Question

The molecular orbital theory supports paramagnetic behaviour of

• A. $Be _{2}$
• B. $C _{2}$
• C. $N _{2}$
• D. $O _{2}$

Answer 1

Answer: (D)

When all the electrons in a molecule are paired it is diamagnetic and when unpaired electrons are present it is paramagnetic.
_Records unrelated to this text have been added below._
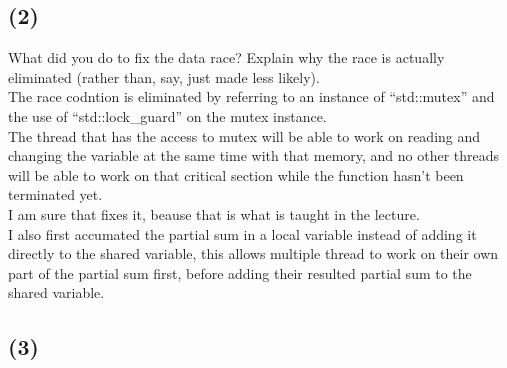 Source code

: \documentclass[]{article}
\begin{document}
    \subsection*{(2)}
        What did you do to fix the data race?  Explain why the race is actually eliminated (rather than, say, just made less likely).
        \\
        The race codntion is eliminated by referring to an instance of ``std::mutex'' and the use of ``std::lock\_guard'' on the mutex instance. 
        \\
        The thread that has the access to mutex will be able to work on reading and changing the variable at the same time with that memory, and no other threads will be able to work on that critical section while the function hasn't been terminated yet. 
        \\
        I am sure that fixes it, beause that is what is taught in the lecture. 
        \\
        I also first accumated the partial sum in a local variable instead of adding it directly to the shared variable, this allows multiple thread to work on their own part of the partial sum first, before adding their resulted partial sum to the shared variable. 
    \subsection*{(3)}
        
        
\end{document}
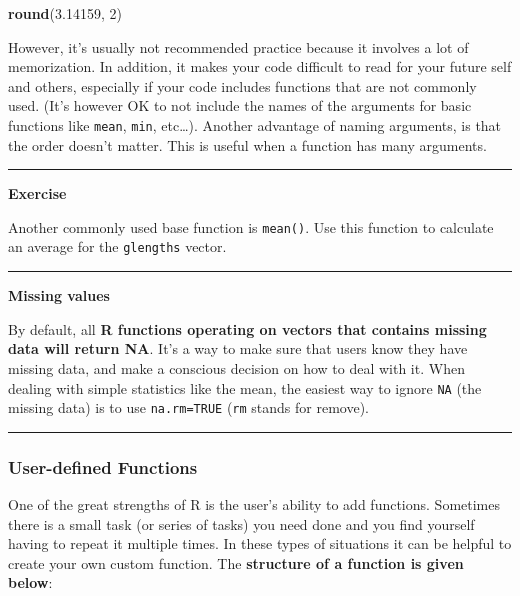 \documentclass[
]{article}
\newenvironment{Shaded}{\begin{snugshade}}{\end{snugshade}}
\newcommand{\DecValTok}[1]{\textcolor[rgb]{0.00,0.00,0.81}{#1}}
\newcommand{\FloatTok}[1]{\textcolor[rgb]{0.00,0.00,0.81}{#1}}
\newcommand{\KeywordTok}[1]{\textcolor[rgb]{0.13,0.29,0.53}{\textbf{#1}}}
\newcommand{\NormalTok}[1]{#1}
\begin{document}
\begin{Shaded}
\begin{Highlighting}[]
\KeywordTok{round}\NormalTok{(}\FloatTok{3.14159}\NormalTok{, }\DecValTok{2}\NormalTok{)}
\end{Highlighting}
\end{Shaded}

However, it's usually not recommended practice because it involves a lot
of memorization. In addition, it makes your code difficult to read for
your future self and others, especially if your code includes functions
that are not commonly used. (It's however OK to not include the names of
the arguments for basic functions like \texttt{mean}, \texttt{min},
etc\ldots). Another advantage of naming arguments, is that the order
doesn't matter. This is useful when a function has many arguments.

\begin{center}\rule{0.5\linewidth}{0.5pt}\end{center}

\textbf{Exercise}

Another commonly used base function is \texttt{mean()}. Use this
function to calculate an average for the \texttt{glengths} vector.

\begin{center}\rule{0.5\linewidth}{0.5pt}\end{center}

\textbf{Missing values}

By default, all \textbf{R functions operating on vectors that contains
missing data will return NA}. It's a way to make sure that users know
they have missing data, and make a conscious decision on how to deal
with it. When dealing with simple statistics like the mean, the easiest
way to ignore \texttt{NA} (the missing data) is to use
\texttt{na.rm=TRUE} (\texttt{rm} stands for remove).

\begin{center}\rule{0.5\linewidth}{0.5pt}\end{center}

\hypertarget{user-defined-functions}{%
\subsubsection{User-defined Functions}\label{user-defined-functions}}

One of the great strengths of R is the user's ability to add functions.
Sometimes there is a small task (or series of tasks) you need done and
you find yourself having to repeat it multiple times. In these types of
situations it can be helpful to create your own custom function. The
\textbf{structure of a function is given below}:
\end{document}
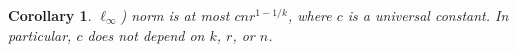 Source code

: \documentclass{patmorin}
\newtheorem{corollary}[theorem]{Corollary}
\begin{document}
\begin{corollary}
$\ell_\infty$) norm is at
  most $cnr^{1-1/k}$, where $c$ is a universal constant. In particular,
  $c$ does not depend on $k$, $r$, or $n$.
\end{corollary}
\end{document}
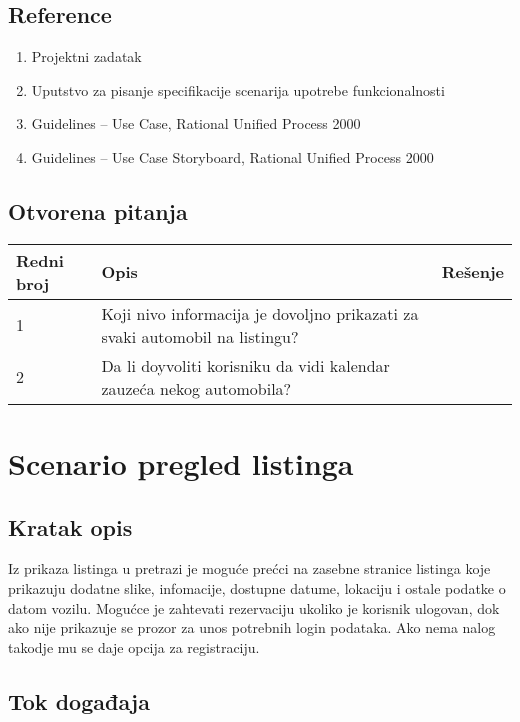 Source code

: \documentclass[12pt]{article}
\begin{document}
\subsection{Reference}
\begin{enumerate}
   \item Projektni zadatak
   \item Uputstvo za pisanje specifikacije scenarija upotrebe funkcionalnosti
   \item  Guidelines – Use Case, Rational Unified Process 2000
   \item  Guidelines – Use Case Storyboard, Rational Unified Process 2000
 \end{enumerate}
\subsection{Otvorena pitanja}


\begin{center}
\begin{tabular}{ | m{2cm} | m{7cm}| m{7cm} | } 
\hline
Redni broj& Opis & Rešenje \\ 
\hline
1 & Koji nivo informacija je dovoljno prikazati za svaki automobil na listingu? & \\ 
\hline
2 & Da li doyvoliti korisniku da vidi kalendar zauzeća nekog automobila? & \\
\hline
\end{tabular}
\end{center}

    

\section{Scenario pregled listinga}
\subsection{Kratak opis}
Iz prikaza listinga u pretrazi je moguće prećci na zasebne stranice listinga koje prikazuju dodatne slike, infomacije, dostupne datume, lokaciju i ostale podatke o datom vozilu. Mogućce je zahtevati rezervaciju ukoliko je korisnik ulogovan, dok ako nije prikazuje se prozor za unos potrebnih login podataka. Ako nema nalog takodje mu se daje opcija za registraciju.
\subsection{Tok događaja}
\end{document}

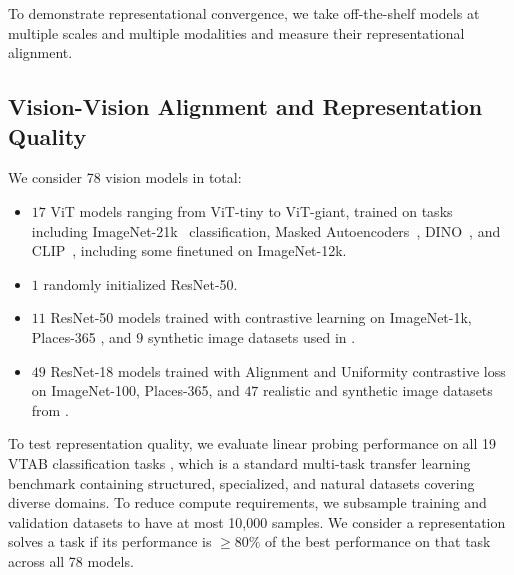 To demonstrate representational convergence, we take off-the-shelf models at multiple scales and multiple modalities and measure their representational alignment. 

\subsection{Vision-Vision Alignment and Representation Quality}
\label{sec:vision-vision-details}

We consider 78 vision models in total: \begin{itemize}
    \item $17$ ViT models ranging from ViT-tiny to ViT-giant, trained on tasks including ImageNet-21k~\cite{dosovitskiy2020image} classification, Masked Autoencoders~\cite{he2021masked}, DINO~\cite{caron2021emerging}, and CLIP~\cite{radford2021learning}, including some finetuned on ImageNet-12k. 
    
    \item $1$ randomly initialized ResNet-50.
    \item $11$ ResNet-50 models trained with contrastive learning on ImageNet-1k, Places-365 \citep{zhou2017places,lopez2020semantic}, and $9$ synthetic image datasets used in \citet{baradad2022procedural}.  
    \item $49$ ResNet-18 models trained with Alignment and Uniformity contrastive loss \citep{tongzhouw2020hypersphere} on ImageNet-100, Places-365, and $47$ realistic and synthetic image datasets from \citet{baradad2021learning}.
\end{itemize}

To test representation quality, we evaluate linear probing performance on all 19 VTAB classification tasks \citep{zhai2019vtab}, which is a standard multi-task transfer learning benchmark containing structured, specialized, and natural datasets covering diverse domains. To reduce compute requirements, we subsample training and validation datasets to have at most 10{,}000 samples. We consider a representation solves a task if its performance is $\geq 80\%$ of the best performance on that task across all 78 models. 

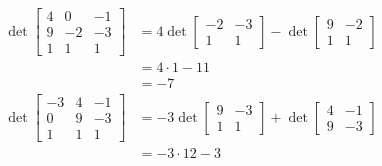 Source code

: \documentclass[12pt]{article}
\begin{document}
\begin{enumerate}
            \begin{align*}
                  \det \begin{bmatrix}
                             4 & 0  & -1 \\
                             9 & -2 & -3 \\
                             1 & 1  & 1
                       \end{bmatrix} & =4 \det \begin{bmatrix}
                                                     -2 & -3 \\
                                                     1  & 1
                                               \end{bmatrix}-\det \begin{bmatrix}
                                                                        9 & -2 \\
                                                                        1 & 1
                                                                  \end{bmatrix}  \\
                                       & = 4 \cdot 1 - 11                         \\
                                       & = -7                                     \\
                  \det \begin{bmatrix}
                             -3 & 4 & -1 \\
                             0  & 9 & -3 \\
                             1  & 1 & 1
                       \end{bmatrix} & =-3 \det \begin{bmatrix}
                                                      9 & -3 \\
                                                      1 & 1
                                                \end{bmatrix}+\det \begin{bmatrix}
                                                                         4 & -1 \\
                                                                         9 & -3
                                                                   \end{bmatrix} \\
                                       & = -3 \cdot 12 - 3                        \\

\end{align*}
\end{enumerate}
\end{document}
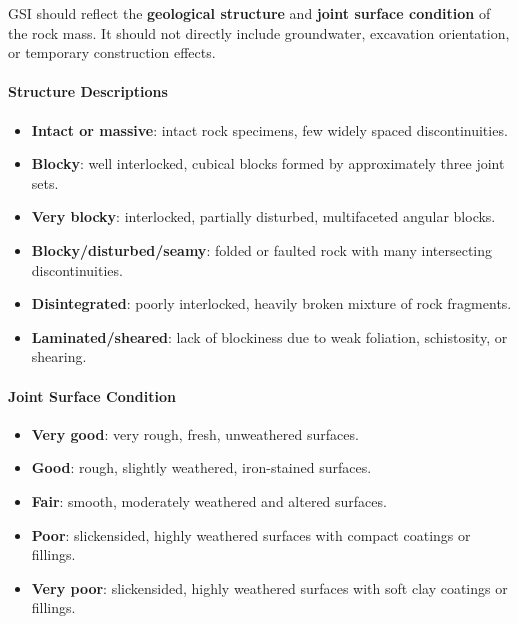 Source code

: \begin{keybox}
GSI should reflect the \textbf{geological structure} and \textbf{joint surface condition} of
the rock mass. It should not directly include groundwater, excavation orientation, or
temporary construction effects.
\end{keybox}

\paragraph{Structure Descriptions}

\begin{itemize}
 \item \textbf{Intact or massive}: intact rock specimens, few widely spaced discontinuities.
 \item \textbf{Blocky}: well interlocked, cubical blocks formed by approximately three joint sets.
 \item \textbf{Very blocky}: interlocked, partially disturbed, multifaceted angular blocks.
 \item \textbf{Blocky/disturbed/seamy}: folded or faulted rock with many intersecting discontinuities.
 \item \textbf{Disintegrated}: poorly interlocked, heavily broken mixture of rock fragments.
 \item \textbf{Laminated/sheared}: lack of blockiness due to weak foliation, schistosity, or shearing.
\end{itemize}

\paragraph{Joint Surface Condition}

\begin{itemize}
 \item \textbf{Very good}: very rough, fresh, unweathered surfaces.
 \item \textbf{Good}: rough, slightly weathered, iron-stained surfaces.
 \item \textbf{Fair}: smooth, moderately weathered and altered surfaces.
 \item \textbf{Poor}: slickensided, highly weathered surfaces with compact coatings or fillings.
 \item \textbf{Very poor}: slickensided, highly weathered surfaces with soft clay coatings or fillings.
\end{itemize}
Considering the filling of electrons in molecular orbitals the e.c. of molecules is

$Be _{2}(8)=(\sigma 1 s)^{2},\left(\sigma^{*} 1 s\right)^{2},(\sigma 2 s)^{2},\left(\sigma^{*} 2 s\right)^{2} $

$C _{2}(12)=(\sigma 1 s)^{2},\left(\sigma^{*} 1 s\right)^{2},(\sigma 2 s)^{2},\left(\sigma^{*} 2 s^{2}\right) $

$\left(\pi 2 p_{y}\right)^{2},\left(\pi 2 p_{z}\right)^{2} $

$N _{2}(14)=(\sigma 1 s)^{2},\left(\sigma^{*} l s\right)^{2},(\sigma 2 s)^{2},\left(\sigma^{*} 2 s\right)^{2} $

$\left(\pi 2 p_{y}\right)^{2},\left(\pi 2 p_{z}\right)^{2},\left(\sigma 2 p_{x}\right)^{2} $

$O _{2}(16)=(\sigma 1 s)^{2},\left(\sigma^{*} 1 s\right)^{2},(\sigma 2 s)^{2},\left(\sigma^{*} 2 s\right)^{2} $

$\left(\pi 2 p_{y}\right)^{2},\left(\sigma 2 p_{x}\right)^{2}$

$\left(\pi 2 p_{z}\right)^{1}\left(\pi 2 p_{z}\right)^{1}$

Unpaired electron is present only in $O _{2}$, so it is paramagnetic.